BEIJING (Reuters) - China’s Ministry of Public Security published on Tuesday a list of government bodies that will act as a go-between with the ministry and foreign non-governmental organisations (NGO), ahead of the enforcement of a controversial new law.
President Xi Jinping’s administration has made sweeping changes to the law in the name of boosting national security, including a controversial cyber security law passed last month and another targeting foreign NGOs, slated for Jan. 1.
But some foreign organisations including social and environmental advocacy groups fear they could inadvertently break the broad new rules, with some even shutting up shop to avoid such pitfalls.
A main concern had been the failure to publish a list of “supervisory units” to be government middleman with the Ministry of Public Security, which has ultimate responsibility for registration and management.

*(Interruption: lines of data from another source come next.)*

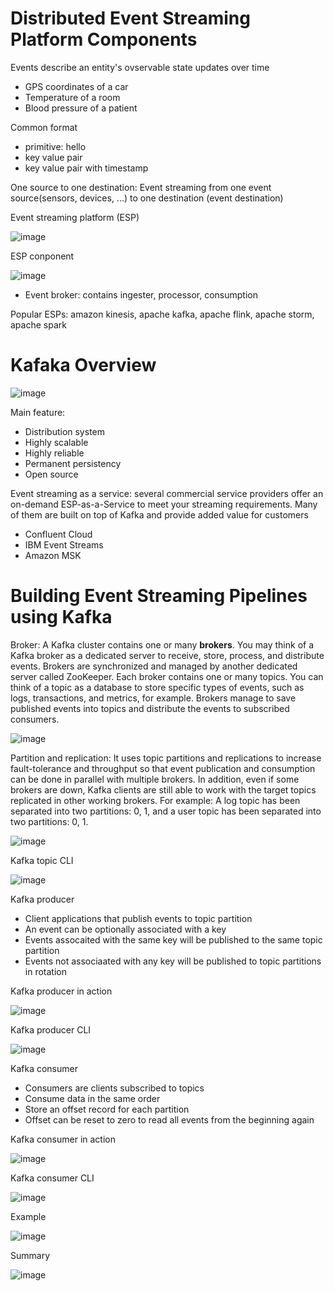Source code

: # Distributed Event Streaming Platform Components
Events  describe an entity's ovservable state updates over time
- GPS coordinates of a car
- Temperature of a room
- Blood pressure of a patient

Common format
- primitive: hello
- key value pair
- key value pair with timestamp

One source to one destination: Event streaming from one event source(sensors, devices, ...) to one destination (event destination)

Event streaming platform (ESP)

![image](/pics/esp.png)

ESP conponent

![image](/pics/esp_component.png)
- Event broker: contains ingester, processor, consumption

Popular ESPs: amazon kinesis, apache kafka, apache flink, apache storm, apache spark

# Kafaka Overview
![image](/pics/kafka_structure.png)

Main feature:
- Distribution system
- Highly scalable
- Highly reliable
- Permanent persistency
- Open source

Event streaming as a service: several commercial service providers offer an on-demand ESP-as-a-Service to meet your streaming requirements. Many of them are built on top of Kafka and provide added value for customers
- Confluent Cloud
- IBM Event Streams
- Amazon MSK

# Building Event Streaming Pipelines using Kafka
Broker: A Kafka cluster contains one or many **brokers**. You may think of a Kafka broker as a dedicated server to receive, store, process, and distribute events. Brokers are synchronized and managed by another dedicated server called ZooKeeper. Each broker contains one or many topics. You can think of a topic as a database to store specific types of events, such as logs, transactions, and metrics, for example. Brokers manage to save published events into topics and distribute the events to subscribed consumers. 

![image](/pics/broker.png)

Partition and replication: It uses topic partitions and replications to increase fault-tolerance and throughput so that event publication and consumption can be done in parallel with multiple brokers. In addition, even if some brokers are down, Kafka clients are still able to work with the target topics replicated in other working brokers. For example: A log topic has been separated into two partitions: 0, 1, and a user topic has been separated into two partitions: 0, 1.

![image](/pics/partition_replications.png)

Kafka topic CLI

![image](/pics/kafka_cli.png)

Kafka producer
- Client applications that publish events to topic partition
- An event can be optionally associated with a key
- Events assocaited with the same key will be published to the same topic partition
- Events not associaated with any key will be published to topic partitions in rotation

Kafka producer in action

![image](/pics/kafka_producer_in_action.png)

Kafka producer CLI

![image](/pics/kafka_producer_cli.png)


Kafka consumer
- Consumers are clients subscribed to topics
- Consume data in the same order
- Store an offset record for each partition
- Offset can be reset to zero to read all events from the beginning again

Kafka consumer in action

![image](/pics/kafka_consumer_in_action.png)

Kafka consumer CLI

![image](/pics/kafka_consumer_cli.png)

Example

![image](/pics/kafka_example.png)


Summary

![image](/pics/kafka_core_summary.png)
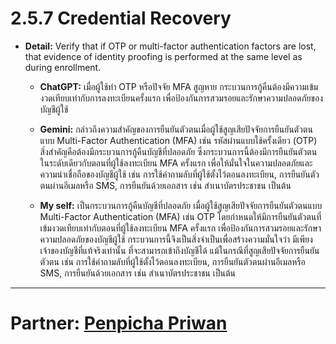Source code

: # 2.5.7 Credential Recovery

- **Detail:** Verify that if OTP or multi-factor authentication factors are lost, that evidence of identity proofing is performed at the same level as during enrollment.

  - **ChatGPT:** เมื่อผู้ใช้ทำ OTP หรือปัจจัย MFA สูญหาย กระบวนการกู้คืนต้องมีความเข้มงวดเทียบเท่ากับการลงทะเบียนครั้งแรก เพื่อป้องกันการสวมรอยและรักษาความปลอดภัยของบัญชีผู้ใช้

  - **Gemini:** กล่าวถึงความสำคัญของการยืนยันตัวตนเมื่อผู้ใช้สูญเสียปัจจัยการยืนยันตัวตนแบบ Multi-Factor Authentication (MFA) เช่น รหัสผ่านแบบใช้ครั้งเดียว (OTP) สิ่งสำคัญคือต้องมีกระบวนการกู้คืนบัญชีที่ปลอดภัย ซึ่งกระบวนการนี้ต้องมีการยืนยันตัวตนในระดับเดียวกับตอนที่ผู้ใช้ลงทะเบียน MFA ครั้งแรก เพื่อให้มั่นใจในความปลอดภัยและความน่าเชื่อถือของบัญชีผู้ใช้ เช่น การใช้คำถามลับที่ผู้ใช้ตั้งไว้ตอนลงทะเบียน, การยืนยันตัวตนผ่านอีเมลหรือ SMS, การยืนยันด้วยเอกสาร เช่น สำเนาบัตรประชาชน เป็นต้น

  - **My self:** เป็นกระบวนการกู้คืนบัญชีที่ปลอดภัย เมื่อผู้ใช้สูญเสียปัจจัยการยืนยันตัวตนแบบ Multi-Factor Authentication (MFA) เช่น OTP โดยกำหนดให้มีการยืนยันตัวตนที่เข้มงวดเทียบเท่ากับตอนที่ผู้ใช้ลงทะเบียน MFA ครั้งแรก เพื่อป้องกันการสวมรอยและรักษาความปลอดภัยของบัญชีผู้ใช้ กระบวนการนี้จึงเป็นสิ่งจำเป็นเพื่อสร้างความมั่นใจว่า มีเพียงเจ้าของบัญชีที่แท้จริงเท่านั้น ที่จะสามารถเข้าถึงบัญชีได้ แม้ในกรณีที่สูญเสียปัจจัยการยืนยันตัวตน เช่น การใช้คำถามลับที่ผู้ใช้ตั้งไว้ตอนลงทะเบียน, การยืนยันตัวตนผ่านอีเมลหรือ SMS, การยืนยันด้วยเอกสาร เช่น สำเนาบัตรประชาชน เป็นต้น

---

# Partner: [Penpicha Priwan](https://penpicha31.github.io/security-requirement)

The list, now published on the ministry’s website, breaks down subject areas and lists the government departments responsible for them.
The sports ministry, for example, will be responsible for sports groups.
Some areas will be overseen by several government departments.
Climate change will be the responsibility of the state planner the National Development and Reform Commission, Environment Ministry, National Energy Administration and China Meteorological Administration.
Foreign NGOs will need the approval of their government go-betweens before they can apply for registration with provincial public security departments, the ministry said.
In November, the government twice issued clarification statements, saying there would be no grace period for NGOs to meet the new law, later adding that groups must give details of how they are funded.
There remains a spectrum of concern among NGOs, from those who act in areas considered relatively benign by the authorities, such as education and health, to those who work in sensitive areas, including legal reform and rights issues.
Chinese officials defend the foreign NGO law, saying it would only be used to punish a handful of law-breaking organisations.
Rights groups say the law’s use of an ambiguous ban on activities that threaten national security or endanger social stability could be used to target groups doing work disliked by the ruling Communist Party.